== Segment start ==

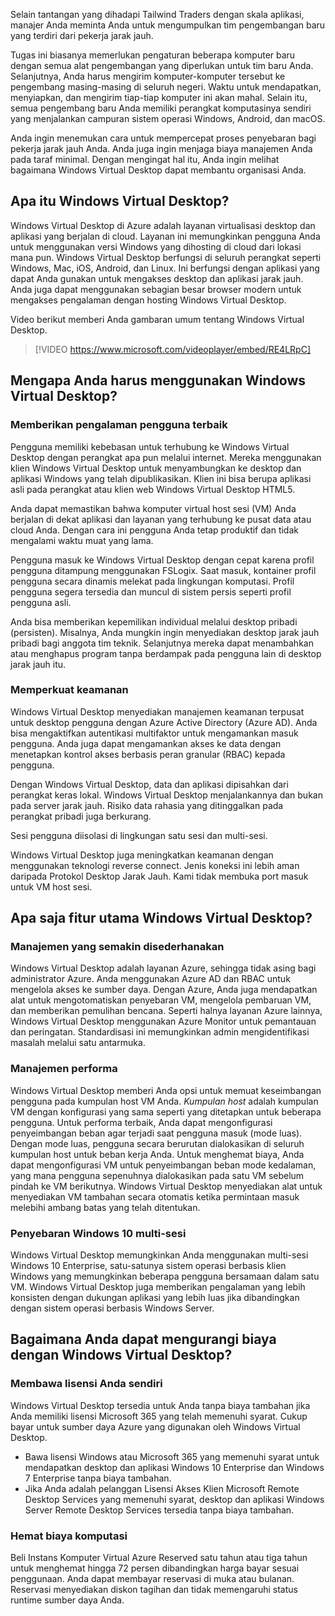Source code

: Selain tantangan yang dihadapi Tailwind Traders dengan skala aplikasi, manajer Anda meminta Anda untuk mengumpulkan tim pengembangan baru yang terdiri dari pekerja jarak jauh. 

Tugas ini biasanya memerlukan pengaturan beberapa komputer baru dengan semua alat pengembangan yang diperlukan untuk tim baru Anda. Selanjutnya, Anda harus mengirim komputer-komputer tersebut ke pengembang masing-masing di seluruh negeri. Waktu untuk mendapatkan, menyiapkan, dan mengirim tiap-tiap komputer ini akan mahal. Selain itu, semua pengembang baru Anda memiliki perangkat komputasinya sendiri yang menjalankan campuran sistem operasi Windows, Android, dan macOS. 

Anda ingin menemukan cara untuk mempercepat proses penyebaran bagi pekerja jarak jauh Anda. Anda juga ingin menjaga biaya manajemen Anda pada taraf minimal. Dengan mengingat hal itu, Anda ingin melihat bagaimana Windows Virtual Desktop dapat membantu organisasi Anda.

## <a name="what-is-windows-virtual-desktop"></a>Apa itu Windows Virtual Desktop?

Windows Virtual Desktop di Azure adalah layanan virtualisasi desktop dan aplikasi yang berjalan di cloud. Layanan ini memungkinkan pengguna Anda untuk menggunakan versi Windows yang dihosting di cloud dari lokasi mana pun. Windows Virtual Desktop berfungsi di seluruh perangkat seperti Windows, Mac, iOS, Android, dan Linux. Ini berfungsi dengan aplikasi yang dapat Anda gunakan untuk mengakses desktop dan aplikasi jarak jauh. Anda juga dapat menggunakan sebagian besar browser modern untuk mengakses pengalaman dengan hosting Windows Virtual Desktop.

Video berikut memberi Anda gambaran umum tentang Windows Virtual Desktop.

> [!VIDEO https://www.microsoft.com/videoplayer/embed/RE4LRpC]

## <a name="why-should-you-use-windows-virtual-desktop"></a>Mengapa Anda harus menggunakan Windows Virtual Desktop?

### <a name="provide-the-best-user-experience"></a>Memberikan pengalaman pengguna terbaik

Pengguna memiliki kebebasan untuk terhubung ke Windows Virtual Desktop dengan perangkat apa pun melalui internet. Mereka menggunakan klien Windows Virtual Desktop untuk menyambungkan ke desktop dan aplikasi Windows yang telah dipublikasikan. Klien ini bisa berupa aplikasi asli pada perangkat atau klien web Windows Virtual Desktop HTML5.

Anda dapat memastikan bahwa komputer virtual host sesi (VM) Anda berjalan di dekat aplikasi dan layanan yang terhubung ke pusat data atau cloud Anda. Dengan cara ini pengguna Anda tetap produktif dan tidak mengalami waktu muat yang lama.

Pengguna masuk ke Windows Virtual Desktop dengan cepat karena profil pengguna ditampung menggunakan FSLogix. Saat masuk, kontainer profil pengguna secara dinamis melekat pada lingkungan komputasi. Profil pengguna segera tersedia dan muncul di sistem persis seperti profil pengguna asli.

Anda bisa memberikan kepemilikan individual melalui desktop pribadi (persisten). Misalnya, Anda mungkin ingin menyediakan desktop jarak jauh pribadi bagi anggota tim teknik. Selanjutnya mereka dapat menambahkan atau menghapus program tanpa berdampak pada pengguna lain di desktop jarak jauh itu.

### <a name="enhance-security"></a>Memperkuat keamanan

Windows Virtual Desktop menyediakan manajemen keamanan terpusat untuk desktop pengguna dengan Azure Active Directory (Azure AD). Anda bisa mengaktifkan autentikasi multifaktor untuk mengamankan masuk pengguna. Anda juga dapat mengamankan akses ke data dengan menetapkan kontrol akses berbasis peran granular (RBAC) kepada pengguna.

Dengan Windows Virtual Desktop, data dan aplikasi dipisahkan dari perangkat keras lokal. Windows Virtual Desktop menjalankannya dan bukan pada server jarak jauh. Risiko data rahasia yang ditinggalkan pada perangkat pribadi juga berkurang.

Sesi pengguna diisolasi di lingkungan satu sesi dan multi-sesi.

Windows Virtual Desktop juga meningkatkan keamanan dengan menggunakan teknologi reverse connect. Jenis koneksi ini lebih aman daripada Protokol Desktop Jarak Jauh. Kami tidak membuka port masuk untuk VM host sesi.

## <a name="what-are-some-key-features-of-windows-virtual-desktop"></a>Apa saja fitur utama Windows Virtual Desktop?

### <a name="simplified-management"></a>Manajemen yang semakin disederhanakan

Windows Virtual Desktop adalah layanan Azure, sehingga tidak asing bagi administrator Azure. Anda menggunakan Azure AD dan RBAC untuk mengelola akses ke sumber daya. Dengan Azure, Anda juga mendapatkan alat untuk mengotomatiskan penyebaran VM, mengelola pembaruan VM, dan memberikan pemulihan bencana. Seperti halnya layanan Azure lainnya, Windows Virtual Desktop menggunakan Azure Monitor untuk pemantauan dan peringatan. Standardisasi ini memungkinkan admin mengidentifikasi masalah melalui satu antarmuka.

### <a name="performance-management"></a>Manajemen performa

Windows Virtual Desktop memberi Anda opsi untuk memuat keseimbangan pengguna pada kumpulan host VM Anda. *Kumpulan host* adalah kumpulan VM dengan konfigurasi yang sama seperti yang ditetapkan untuk beberapa pengguna. Untuk performa terbaik, Anda dapat mengonfigurasi penyeimbangan beban agar terjadi saat pengguna masuk (mode luas). Dengan mode luas, pengguna secara berurutan dialokasikan di seluruh kumpulan host untuk beban kerja Anda. Untuk menghemat biaya, Anda dapat mengonfigurasi VM untuk penyeimbangan beban mode kedalaman, yang mana pengguna sepenuhnya dialokasikan pada satu VM sebelum pindah ke VM berikutnya. Windows Virtual Desktop menyediakan alat untuk menyediakan VM tambahan secara otomatis ketika permintaan masuk melebihi ambang batas yang telah ditentukan.

### <a name="multi-session-windows-10-deployment"></a>Penyebaran Windows 10 multi-sesi

Windows Virtual Desktop memungkinkan Anda menggunakan multi-sesi Windows 10 Enterprise, satu-satunya sistem operasi berbasis klien Windows yang memungkinkan beberapa pengguna bersamaan dalam satu VM. Windows Virtual Desktop juga memberikan pengalaman yang lebih konsisten dengan dukungan aplikasi yang lebih luas jika dibandingkan dengan sistem operasi berbasis Windows Server.

## <a name="how-can-you-reduce-costs-with-windows-virtual-desktop"></a>Bagaimana Anda dapat mengurangi biaya dengan Windows Virtual Desktop?

### <a name="bring-your-own-licenses"></a>Membawa lisensi Anda sendiri

Windows Virtual Desktop tersedia untuk Anda tanpa biaya tambahan jika Anda memiliki lisensi Microsoft 365 yang telah memenuhi syarat. Cukup bayar untuk sumber daya Azure yang digunakan oleh Windows Virtual Desktop.

- Bawa lisensi Windows atau Microsoft 365 yang memenuhi syarat untuk mendapatkan desktop dan aplikasi Windows 10 Enterprise dan Windows 7 Enterprise tanpa biaya tambahan.
- Jika Anda adalah pelanggan Lisensi Akses Klien Microsoft Remote Desktop Services yang memenuhi syarat, desktop dan aplikasi Windows Server Remote Desktop Services tersedia tanpa biaya tambahan.

### <a name="save-on-compute-costs"></a>Hemat biaya komputasi

Beli Instans Komputer Virtual Azure Reserved satu tahun atau tiga tahun untuk menghemat hingga 72 persen dibandingkan harga bayar sesuai penggunaan. Anda dapat membayar reservasi di muka atau bulanan. Reservasi menyediakan diskon tagihan dan tidak memengaruhi status runtime sumber daya Anda.

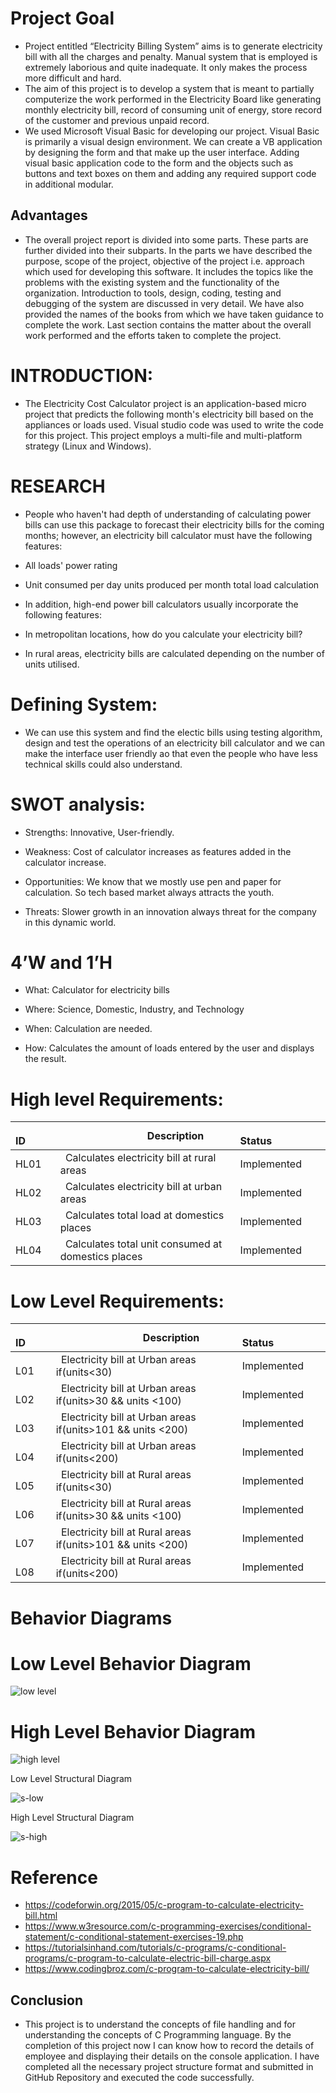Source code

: # Project Goal

* Project entitled “Electricity Billing System” aims is to generate
electricity bill with all the charges and penalty. Manual system that is
employed is extremely laborious and quite inadequate. It only makes
the process more difficult and hard. 
* The aim of this project is to develop a system that is meant to
partially computerize the work performed in the Electricity Board like
generating monthly electricity bill, record of consuming unit of energy,
store record of the customer and previous unpaid record. 
* We used Microsoft Visual Basic for developing our project. Visual Basic is primarily
a visual design environment. We can create a VB application by
designing the form and that make up the user interface. Adding visual
basic application code to the form and the objects such as buttons and
text boxes on them and adding any required support code in additional
modular.

## Advantages

* The overall project report is divided into some parts. These parts are
further divided into their subparts. In the parts we have described the
purpose, scope of the project, objective of the project i.e. approach
which used for developing this software. It includes the topics like the
problems with the existing system and the functionality of the
organization. Introduction to tools, design, coding, testing and
debugging of the system are discussed in very detail. We have also
provided the names of the books from which we have taken guidance
to complete the work. Last section contains the matter about the overall
work performed and the efforts taken to complete the project.

# INTRODUCTION: 
* The Electricity Cost Calculator project is an application-based micro project that predicts the following month's electricity bill based on the appliances or loads used. Visual studio code was used to write the code for this project. This project employs a multi-file and multi-platform strategy (Linux and Windows).

# RESEARCH

* People who haven't had depth of understanding of calculating power bills can use this package to forecast their electricity bills for the coming months; however, an electricity bill calculator must have the following features:

* All loads' power rating
* Unit consumed per day units produced per month total load calculation
* In addition, high-end power bill calculators usually incorporate the following features:

* In metropolitan locations, how do you calculate your electricity bill?
* In rural areas, electricity bills are calculated depending on the number of units utilised.

# Defining System:

* We can use this system and find the electic bills using testing algorithm, design and test the operations of an electricity bill calculator and we can make the interface user friendly ao that even the people who have less technical skills could also understand.

# SWOT analysis:

* Strengths: Innovative, User-friendly.

* Weakness: Cost of calculator increases as features added in the calculator increase.

* Opportunities: We know that we mostly use pen and paper for calculation. So tech based market always attracts the youth.

* Threats: Slower growth in an innovation always threat for the company in this dynamic world.

# 4’W and 1’H

* What: Calculator for electricity bills

* Where: Science, Domestic, Industry, and Technology

* When: Calculation are needed.

* How: Calculates the amount of loads entered by the user and displays the result.

# High level Requirements:

|`      `**ID**|`                 `**Description**|`            `**Status**|
| :- | :- | :- |
|HL01|` `Calculates electricity bill at rural areas| Implemented |
|HL02|` `Calculates electricity bill at urban areas|Implemented |
|HL03|` `Calculates total load at domestics places|Implemented |
|HL04|` `Calculates total unit consumed at domestics places| Implemented |

# Low Level Requirements:

|`      `**ID**|`                 `**Description**|`            `**Status**|
| :- | :- | :- |
|`    `L01|` `Electricity bill at Urban areas if(units<30) | Implemented |
|`    `L02|` `Electricity bill at Urban areas if(units>30 && units <100)| Implemented |
|`    `L03|` `Electricity bill at Urban areas if(units>101 && units <200) | Implemented |
|`    `L04|` `Electricity bill at Urban areas if(units<200)| Implemented |
|`    `L05|` `Electricity bill at Rural areas if(units<30) | Implemented |
|`    `L06|` `Electricity bill at Rural areas if(units>30 && units <100)| Implemented |
|`    `L07|` `Electricity bill at Rural areas if(units>101 && units <200) | Implemented |
|`    `L08|` `Electricity bill at Rural areas if(units<200)| Implemented |


# Behavior Diagrams

# Low Level Behavior Diagram

![low level](https://user-images.githubusercontent.com/98822072/152735627-f8698b58-f846-4493-b3a0-813f76b666bc.jpg)

# High Level Behavior Diagram

![high level](https://user-images.githubusercontent.com/98822072/152735700-c1828880-de7d-4264-9f7f-1f01a6ba377f.jpg)

Low Level Structural Diagram

![s-low](https://user-images.githubusercontent.com/98822072/152737126-cd373bb6-1661-49c6-9afb-d8f9e109accf.jpg)

High Level Structural Diagram

![s-high](https://user-images.githubusercontent.com/98822072/152737119-0a46ba67-3733-405c-887b-1eac91a14948.jpg)


# Reference

* https://codeforwin.org/2015/05/c-program-to-calculate-electricity-bill.html
* https://www.w3resource.com/c-programming-exercises/conditional-statement/c-conditional-statement-exercises-19.php
* https://tutorialsinhand.com/tutorials/c-programs/c-conditional-programs/c-program-to-calculate-electric-bill-charge.aspx
* https://www.codingbroz.com/c-program-to-calculate-electricity-bill/

## Conclusion

* This project is to understand the concepts of file handling and for understanding the concepts of C Programming language. By the completion of this project now I can know how to record the details of employee and displaying their details on the console application. I have completed all the necessary project structure format and submitted in GitHub Repository and executed the code successfully.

== Segment end ==

→ **Task to carry out**:
Leave the pictures out and reproduce exactly the lines from the top of the listing above through the line with "pekerja jarak jauh.".

→ **Task answer**:
Source code

: Selain tantangan yang dihadapi Tailwind Traders dengan skala aplikasi, manajer Anda meminta Anda untuk mengumpulkan tim pengembangan baru yang terdiri dari pekerja jarak jauh. 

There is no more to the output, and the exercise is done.